Private property is the biggest lock up of land there is.
"Lock up of land" can mean different things. Maybe you could develop that point a bit more.
It is true that the boundaries of what is properly someone's property, at least if your looking for some overall philosophy of the idea rather than just applying current property law, can be complex, but generally private property increases liberty. Or perhaps it would be more accurate to say that lack of respect for private property decreases liberty.
How do you libertarians feel about national parks?
Libertarians tend not to be a very monolithic lot. You'd get different opinions, esp. from the more mild libertarians. But it is true that many, probably most, libertarians are against so much government ownership of land, and some would extend that to being against the national park system.
I moved to Alaska and live in the tongass national forest. NO fences. I can hunt and fish anywhere I want. It is wonderful. I can hike for a thousand miles in any direction and never run into a fence.
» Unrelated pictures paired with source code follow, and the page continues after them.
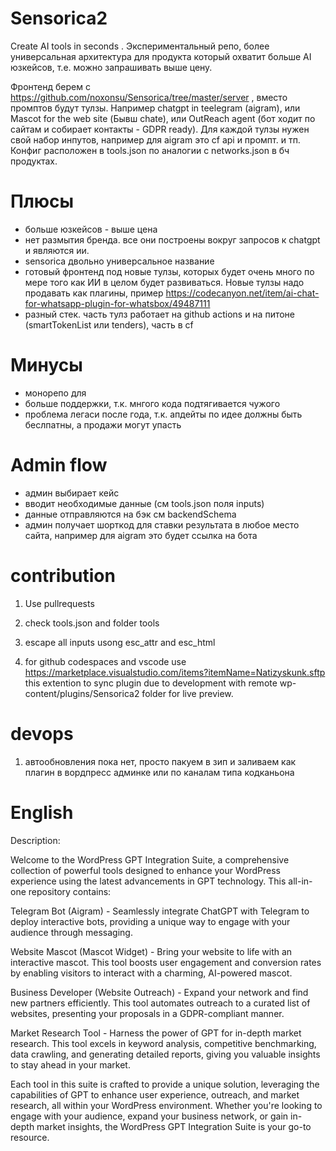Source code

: # Sensorica2
Create AI tools in seconds . Экспериментальный репо, более универсальная архитектура для продукта который охватит больше AI юзкейсов, т.е. можно запрашивать выше цену.

Фронтенд берем с https://github.com/noxonsu/Sensorica/tree/master/server , вместо промптов будут тулзы. Например chatgpt in teelegram (aigram), или Mascot for the web site (Бывш chate), или OutReach agent (бот ходит по сайтам и собирает контакты - GDPR ready). Для каждой тулзы нужен свой набор инпутов, например для aigram это cf api и промпт. и тп. Конфиг расположен в tools.json по аналогии с networks.json в бч продуктах. 

# Плюсы
- больше юзкейсов - выше цена
- нет размытия бренда. все они построены вокруг запросов к chatgpt и являются ии. 
- sensorica двольно универсальное название
- готовый фронтенд под новые тулзы, которых будет очень много по мере того как ИИ в целом будет развиваться. Новые тулзы надо продавать как плагины, пример  https://codecanyon.net/item/ai-chat-for-whatsapp-plugin-for-whatsbox/49487111
- разный стек. часть тулз работает на github actions и на питоне (smartTokenList или tenders), часть в cf 

# Минусы
- монорепо для
- больше поддержки, т.к. мнгого кода подтягивается чужого
- проблема легаси после года, т.к. апдейты по идее должны быть беслпатны, а продажи могут упасть

# Admin flow
- админ выбирает кейс
- вводит необходимые данные (см tools.json поля inputs)
- данные отправляются на бэк см backendSchema
- админ получает шорткод для ставки результата в любое место сайта, например для aigram это будет ссылка на бота  

# contribution
1. Use pullrequests
2. check tools.json and folder tools
3. escape all inputs usong esc_attr and esc_html 

1. for github codespaces and vscode use https://marketplace.visualstudio.com/items?itemName=Natizyskunk.sftp this extention to sync plugin due to development with remote wp-content/plugins/Sensorica2 folder for live preview. 

# devops
1. автообновления пока нет, просто пакуем в зип и заливаем как плагин в вордпресс админке или по каналам типа кодканьона

# English 
Description:

Welcome to the WordPress GPT Integration Suite, a comprehensive collection of powerful tools designed to enhance your WordPress experience using the latest advancements in GPT technology. This all-in-one repository contains:

Telegram Bot (Aigram) - Seamlessly integrate ChatGPT with Telegram to deploy interactive bots, providing a unique way to engage with your audience through messaging.

Website Mascot (Mascot Widget) - Bring your website to life with an interactive mascot. This tool boosts user engagement and conversion rates by enabling visitors to interact with a charming, AI-powered mascot.

Business Developer (Website Outreach) - Expand your network and find new partners efficiently. This tool automates outreach to a curated list of websites, presenting your proposals in a GDPR-compliant manner.

Market Research Tool - Harness the power of GPT for in-depth market research. This tool excels in keyword analysis, competitive benchmarking, data crawling, and generating detailed reports, giving you valuable insights to stay ahead in your market.

Each tool in this suite is crafted to provide a unique solution, leveraging the capabilities of GPT to enhance user experience, outreach, and market research, all within your WordPress environment. Whether you're looking to engage with your audience, expand your business network, or gain in-depth market insights, the WordPress GPT Integration Suite is your go-to resource.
You can get that with a real new frontier in areas with few people, no history of previous formal ownership, and open opportunity all around. Of course that ignores the fact that most new frontiers where already inhabited, and the locals where just not given the same respect the relatively powerful newcommers gave their own people. Also their really isn't much of a frontier any more. Even the wilds areas of Alaska and Canada, Siberia, the Amazon, the Himalayas, etc. aren't quite the same as what existed in the past. Antarctica might be closer but its a frozen wasteland. It may have some useful resources, but its not going to be "the new frontier". And space can't serve as a real new frontier for now. Only a few visit, at tremendous expense, for a short time, and usually with government direction or at least support.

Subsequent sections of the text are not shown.